Dalle gite in barca alle passeggiate in montagna: ormai quasi ogni esperienza turistica trova cittadinanza sulle piattaforme collaborative. Sailsquare, sito che mette in contatto i proprietari d’imbarcazioni con gli amanti della vela per organizzare vacanze in mare, e Social trekking, dove gli appassionati delle escursioni si propongono come guide alla scoperta dei parchi naturalistici, sono un esempio di questa tendenza.
Tuttavia, se è vero che iniziative di questo tipo e la platea a cui si rivolgono sono in crescita, poche di esse riescono a creare valore in termini economici.

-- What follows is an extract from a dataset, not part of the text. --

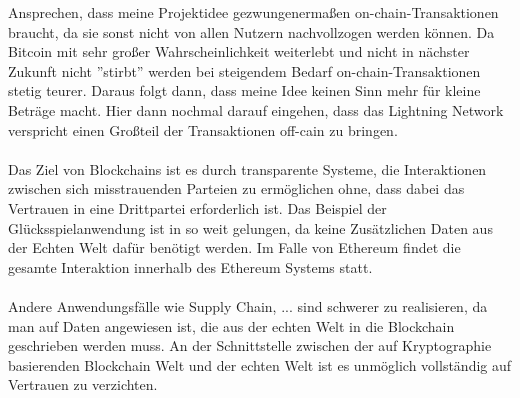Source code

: Ansprechen, dass meine Projektidee gezwungenermaßen on-chain-Transaktionen braucht, da sie sonst nicht von allen Nutzern nachvollzogen werden können. Da Bitcoin mit sehr großer Wahrscheinlichkeit weiterlebt und nicht in nächster Zukunft nicht ''stirbt'' werden bei steigendem Bedarf on-chain-Transaktionen stetig teurer. Daraus folgt dann, dass meine Idee keinen Sinn mehr für kleine Beträge macht. Hier dann nochmal darauf eingehen, dass das Lightning Network verspricht einen Großteil der Transaktionen off-cain zu bringen.\\\\

Das Ziel von Blockchains ist es durch transparente Systeme, die Interaktionen zwischen sich misstrauenden Parteien zu ermöglichen ohne, dass dabei das Vertrauen in eine Drittpartei erforderlich ist.
Das Beispiel der Glücksspielanwendung ist in so weit gelungen, da keine Zusätzlichen Daten aus der Echten Welt dafür benötigt werden. Im Falle von Ethereum findet die gesamte Interaktion innerhalb des Ethereum Systems statt.\\\\

Andere Anwendungsfälle wie Supply Chain, ... sind schwerer zu realisieren, da man auf Daten angewiesen ist, die aus der echten Welt in die Blockchain geschrieben werden muss. An der Schnittstelle zwischen der auf Kryptographie basierenden Blockchain Welt und der echten Welt ist es unmöglich vollständig auf Vertrauen zu verzichten.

“Il volume d’affari è piccolo, se si escludono colossi del web globali, che hanno a disposizione ingenti capitali da investire nella comunicazione e nell’engagement. In Italia le start up non riescono a trovare finanziamenti forti”, spiega Davide Pellegrini, Presidente di Sharing Italia.
Certamente un conto è gestire una piattaforma dove giornalmente transitano 800mila persone, un altro averne una che a malapena ne riesce ad attirare qualche migliaia. Ma secondo Pellegrini per misurare il valore della sharing economy applicata al turismo si deve andare ben oltre il dato economico.
“Quello che è più rilevante è il valore sociale di queste iniziative, con lo scambio e la collaborazione tra cittadini per valorizzare le città”. Insomma, il valore aggiunto per il Presidente di Sharing Italia è un altro: riportare alla dimensione della gratuità e della condivisione, a beneficio di cittadini e territori, tutte quelle attività e quei servizi che la società di mercato tradizionalmente mette in vendita.